TRY IT
Repeat the listing exactly. The images do not belong in the copy.
= Beginning of Section =
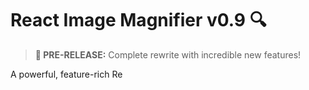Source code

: # React Image Magnifier v0.9 🔍

> **🚀 PRE-RELEASE:** Complete rewrite with incredible new features!

A powerful, feature-rich Re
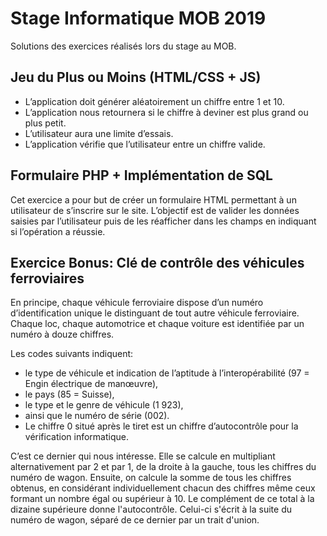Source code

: # Stage Informatique MOB 2019

Solutions des exercices réalisés lors du stage au MOB.

## Jeu du Plus ou Moins (HTML/CSS + JS)

-	L’application doit générer aléatoirement un chiffre entre 1 et 10.
-	L’application nous retournera si le chiffre à deviner est plus grand ou plus petit.
-	L’utilisateur aura une limite d’essais.
-	L’application vérifie que l’utilisateur entre un chiffre valide.

## Formulaire PHP + Implémentation de SQL

Cet exercice a pour but de créer un formulaire HTML permettant à un utilisateur de s’inscrire sur le site. L’objectif est de valider les données saisies par l’utilisateur puis de les réafficher dans les champs en indiquant si l’opération a réussie.

## Exercice Bonus: Clé de contrôle des véhicules ferroviaires 

En principe, chaque véhicule ferroviaire dispose d’un numéro d’identification unique le distinguant de tout autre véhicule ferroviaire. Chaque loc, chaque automotrice et chaque voiture est identifiée par un numéro à douze chiffres.

Les codes suivants indiquent:
-	le type de véhicule et indication de l’aptitude à l’interopérabilité  (97 = Engin électrique de manœuvre),
-	le pays (85 = Suisse),
-	le type et le genre de véhicule (1 923),
-	ainsi que le numéro de série (002).
-	Le chiffre 0 situé après le tiret est un chiffre d’autocontrôle pour la vérification informatique.

C’est ce dernier qui nous intéresse. Elle se calcule en multipliant alternativement par 2 et par 1, de la droite à la gauche, tous les chiffres du numéro de wagon. Ensuite, on calcule la somme de tous les chiffres obtenus, en considérant individuellement chacun des chiffres même ceux formant un nombre égal ou supérieur à 10. Le complément de ce total à la dizaine supérieure donne l'autocontrôle. Celui-ci s'écrit à la suite du numéro de wagon, séparé de ce dernier par un trait d'union.
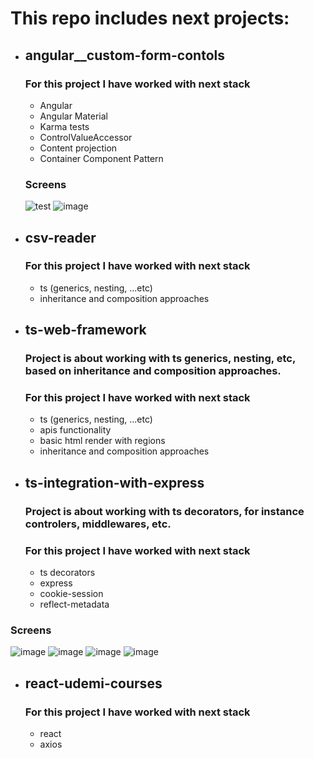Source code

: # This repo includes next projects:

 - ## angular__custom-form-contols
    ### For this project I have worked with next stack
      - Angular
      - Angular Material
      - Karma tests
      - ControlValueAccessor
      - Content projection
      - Container Component Pattern
      ### Screens
      ![test](https://user-images.githubusercontent.com/16898811/183872920-04d353a1-b2cf-48f8-a99f-f9d3b7379c28.png) ![image](https://user-images.githubusercontent.com/16898811/183873105-3719bbfa-458e-435b-88c5-b90f11afc1d7.png)



  - ## csv-reader
    ### For this project I have worked with next stack
    - ts (generics, nesting, ...etc)
    - inheritance and composition approaches
     
     
     
  - ## ts-web-framework
    ### Project is about working with ts generics, nesting, etc, based on inheritance and composition approaches.
    ### For this project I have worked with next stack
    - ts (generics, nesting, ...etc)
    - apis functionality
    - basic html render with regions
    - inheritance and composition approaches
    
    
    
   - ## ts-integration-with-express
     ### Project is about working with ts decorators, for instance controlers, middlewares, etc.
     ### For this project I have worked with next stack
       - ts decorators
       - express
       - cookie-session
       - reflect-metadata
    
   ### Screens
![image](https://github.com/timanovskyi/just-repo/assets/16898811/f39174d0-2e2c-49a3-a7c2-c627d7ea9d37) ![image](https://github.com/timanovskyi/just-repo/assets/16898811/17143037-6236-4055-80c2-07bc17a0a324) ![image](https://github.com/timanovskyi/just-repo/assets/16898811/9cd462db-8a5f-415b-aa98-d28082122065) ![image](https://github.com/timanovskyi/just-repo/assets/16898811/7318d9ef-c47a-4a5b-99c6-0452a9e921a8)



 - ## react-udemi-courses
    ### For this project I have worked with next stack
    - react
    - axios
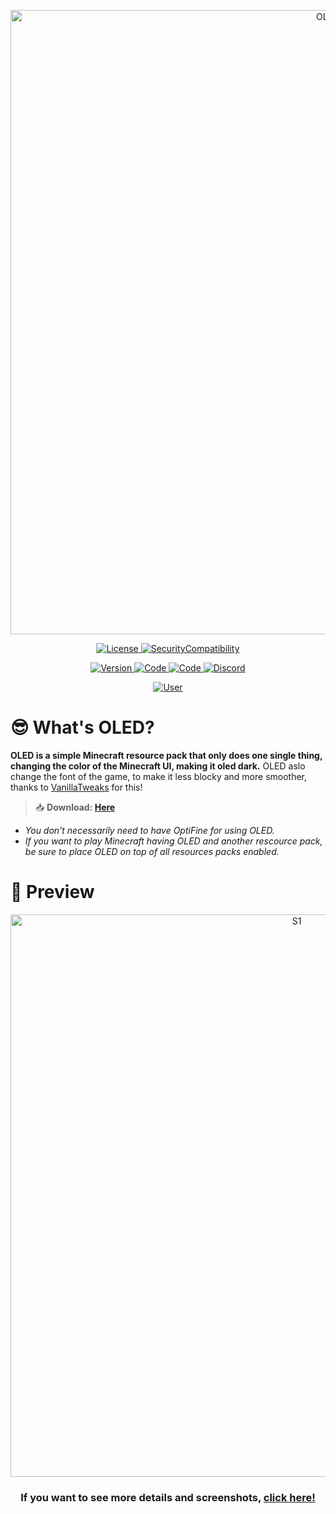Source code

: [Logo]: <>
<p align="center">
	<img src= "https://i.imgur.com/nl1ldaf.png" alt="OLED" width="999"/>
</p>

[License and Issues tabs]: <>
<p align="center">
	<a href="https://github.com/SKAREZ/oled-gui/blob/main/LICENSE">
		<img alt="License" src="https://img.shields.io/badge/📜 LICENSE-0D1117?style=for-the-badge">
	</a>
	<a href="https://github.com/SKAREZ/oled-gui/issues">
		<img alt="SecurityCompatibility" src="https://img.shields.io/badge/⚠️ ISSUES-0D1117?style=for-the-badge">
	</a>
</p>

[Informations tabs]: <>
<p align="center">
	<a href="https://github.com/SKAREZ/oled-gui/releases">
		<img alt="Version" src="https://img.shields.io/badge/v1.1.1-2C3237?style=for-the-badge&logo=github&logoColor=FFFFFF">
	</a>
	<a href="https://modrinth.com/resourcepack/oled-gui/">
		<img alt="Code" src="https://img.shields.io/badge/MODRINTH-16181C?style=for-the-badge&logo=Modrinth&logoColor=1DB96A">
	</a>
	<a href="https://curseforge.com/minecraft/texture-packs/oled-gui/">
		<img alt="Code" src="https://img.shields.io/badge/CURSEFORGE-0D0D0D?style=for-the-badge&logo=CURSEFORGE&logoColor=F16436">
	</a>
	<a href="https://discord.gg/jRaEsgNys3">
		<img alt="Discord" src="https://img.shields.io/badge/DISCORD-304090?style=for-the-badge&logo=Discord&logoColor=FFFFFF">
	</a>
</p>

[Mark tab]: <>
<p align="center">
	<a href="https://twitter.com/SKAREZ_Z">
		<img alt="User" src="https://img.shields.io/badge/MADE WITH ❤ BY SKAREZ-FF5050?style=for-the-badge">
	</a>
</p>

[Texts]: <>
# 😎 What's OLED?

**OLED is a simple Minecraft resource pack that only does one single thing, changing the color of the Minecraft UI, making it oled dark.**
OLED aslo change the font of the game, to make it less blocky and more smoother, thanks to [VanillaTweaks](https://vanillatweaks.net) for this!

> 📥 **Download: [Here](https://modrinth.com/resourcepack/oled-gui/versions/)**

- *You don't necessarily need to have OptiFine for using OLED.*
- *If you want to play Minecraft having OLED and another rescource pack, be sure to place OLED on top of all resources packs enabled.*

[Preview image and more]: <>
#  📸 Preview

<p align=center>
	<img src= "https://imgur.com/GkqMVwD.png" alt="S1" width="900"/>
</p>

<h3 align=center>

If you want to see more details and screenshots, [click here!](https://modrinth.com/resourcepack/oled-gui/gallery)
 
</h3>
= End of Section =
SOLVED EXERCISE
Source code

: # React Image Magnifier v0.9 🔍

> **🚀 PRE-RELEASE:** Complete rewrite with incredible new features!

A powerful, feature-rich Re
Source code

: # Stage Informatique MOB 2019

Solutions des exercices réalisés lors du stage au MOB.

## Jeu du Plus ou Moins (HTML/CSS + JS)

-	L’application doit générer aléatoirement un chiffre entre 1 et 10.
-	L’application nous retournera si le chiffre à deviner est plus grand ou plus petit.
-	L’utilisateur aura une limite d’essais.
-	L’application vérifie que l’utilisateur entre un chiffre valide.

## Formulaire PHP + Implémentation de SQL

Cet exercice a pour but de créer un formulaire HTML permettant à un utilisateur de s’inscrire sur le site. L’objectif est de valider les données saisies par l’utilisateur puis de les réafficher dans les champs en indiquant si l’opération a réussie.

## Exercice Bonus: Clé de contrôle des véhicules ferroviaires 

En principe, chaque véhicule ferroviaire dispose d’un numéro d’identification unique le distinguant de tout autre véhicule ferroviaire. Chaque loc, chaque automotrice et chaque voiture est identifiée par un numéro à douze chiffres.

Les codes suivants indiquent:
-	le type de véhicule et indication de l’aptitude à l’interopérabilité  (97 = Engin électrique de manœuvre),
-	le pays (85 = Suisse),
-	le type et le genre de véhicule (1 923),
-	ainsi que le numéro de série (002).
-	Le chiffre 0 situé après le tiret est un chiffre d’autocontrôle pour la vérification informatique.

C’est ce dernier qui nous intéresse. Elle se calcule en multipliant alternativement par 2 et par 1, de la droite à la gauche, tous les chiffres du numéro de wagon. Ensuite, on calcule la somme de tous les chiffres obtenus, en considérant individuellement chacun des chiffres même ceux formant un nombre égal ou supérieur à 10. Le complément de ce total à la dizaine supérieure donne l'autocontrôle. Celui-ci s'écrit à la suite du numéro de wagon, séparé de ce dernier par un trait d'union.
Source code

: # This repo includes next projects:

 - ## angular__custom-form-contols
    ### For this project I have worked with next stack
      - Angular
      - Angular Material
      - Karma tests
      - ControlValueAccessor
      - Content projection
      - Container Component Pattern
      ### Screens
      ![test](https://user-images.githubusercontent.com/16898811/183872920-04d353a1-b2cf-48f8-a99f-f9d3b7379c28.png) ![image](https://user-images.githubusercontent.com/16898811/183873105-3719bbfa-458e-435b-88c5-b90f11afc1d7.png)



  - ## csv-reader
    ### For this project I have worked with next stack
    - ts (generics, nesting, ...etc)
    - inheritance and composition approaches
     
     
     
  - ## ts-web-framework
    ### Project is about working with ts generics, nesting, etc, based on inheritance and composition approaches.
    ### For this project I have worked with next stack
    - ts (generics, nesting, ...etc)
    - apis functionality
    - basic html render with regions
    - inheritance and composition approaches
    
    
    
   - ## ts-integration-with-express
     ### Project is about working with ts decorators, for instance controlers, middlewares, etc.
     ### For this project I have worked with next stack
       - ts decorators
       - express
       - cookie-session
       - reflect-metadata
    
   ### Screens
![image](https://github.com/timanovskyi/just-repo/assets/16898811/f39174d0-2e2c-49a3-a7c2-c627d7ea9d37) ![image](https://github.com/timanovskyi/just-repo/assets/16898811/17143037-6236-4055-80c2-07bc17a0a324) ![image](https://github.com/timanovskyi/just-repo/assets/16898811/9cd462db-8a5f-415b-aa98-d28082122065) ![image](https://github.com/timanovskyi/just-repo/assets/16898811/7318d9ef-c47a-4a5b-99c6-0452a9e921a8)



 - ## react-udemi-courses
    ### For this project I have worked with next stack
    - react
    - axios
Source code

: [Logo]: <>
<p align="center">
	<img src= "https://i.imgur.com/nl1ldaf.png" alt="OLED" width="999"/>
</p>

[License and Issues tabs]: <>
<p align="center">
	<a href="https://github.com/SKAREZ/oled-gui/blob/main/LICENSE">
		<img alt="License" src="https://img.shields.io/badge/📜 LICENSE-0D1117?style=for-the-badge">
	</a>
	<a href="https://github.com/SKAREZ/oled-gui/issues">
		<img alt="SecurityCompatibility" src="https://img.shields.io/badge/⚠️ ISSUES-0D1117?style=for-the-badge">
	</a>
</p>

[Informations tabs]: <>
<p align="center">
	<a href="https://github.com/SKAREZ/oled-gui/releases">
		<img alt="Version" src="https://img.shields.io/badge/v1.1.1-2C3237?style=for-the-badge&logo=github&logoColor=FFFFFF">
	</a>
	<a href="https://modrinth.com/resourcepack/oled-gui/">
		<img alt="Code" src="https://img.shields.io/badge/MODRINTH-16181C?style=for-the-badge&logo=Modrinth&logoColor=1DB96A">
	</a>
	<a href="https://curseforge.com/minecraft/texture-packs/oled-gui/">
		<img alt="Code" src="https://img.shields.io/badge/CURSEFORGE-0D0D0D?style=for-the-badge&logo=CURSEFORGE&logoColor=F16436">
	</a>
	<a href="https://discord.gg/jRaEsgNys3">
		<img alt="Discord" src="https://img.shields.io/badge/DISCORD-304090?style=for-the-badge&logo=Discord&logoColor=FFFFFF">
	</a>
</p>

[Mark tab]: <>
<p align="center">
	<a href="https://twitter.com/SKAREZ_Z">
		<img alt="User" src="https://img.shields.io/badge/MADE WITH ❤ BY SKAREZ-FF5050?style=for-the-badge">
	</a>
</p>

[Texts]: <>
# 😎 What's OLED?

**OLED is a simple Minecraft resource pack that only does one single thing, changing the color of the Minecraft UI, making it oled dark.**
OLED aslo change the font of the game, to make it less blocky and more smoother, thanks to [VanillaTweaks](https://vanillatweaks.net) for this!

> 📥 **Download: [Here](https://modrinth.com/resourcepack/oled-gui/versions/)**

- *You don't necessarily need to have OptiFine for using OLED.*
- *If you want to play Minecraft having OLED and another rescource pack, be sure to place OLED on top of all resources packs enabled.*

[Preview image and more]: <>
#  📸 Preview

<p align=center>
	<img src= "https://imgur.com/GkqMVwD.png" alt="S1" width="900"/>
</p>

<h3 align=center>

If you want to see more details and screenshots, [click here!](https://modrinth.com/resourcepack/oled-gui/gallery)
 
</h3>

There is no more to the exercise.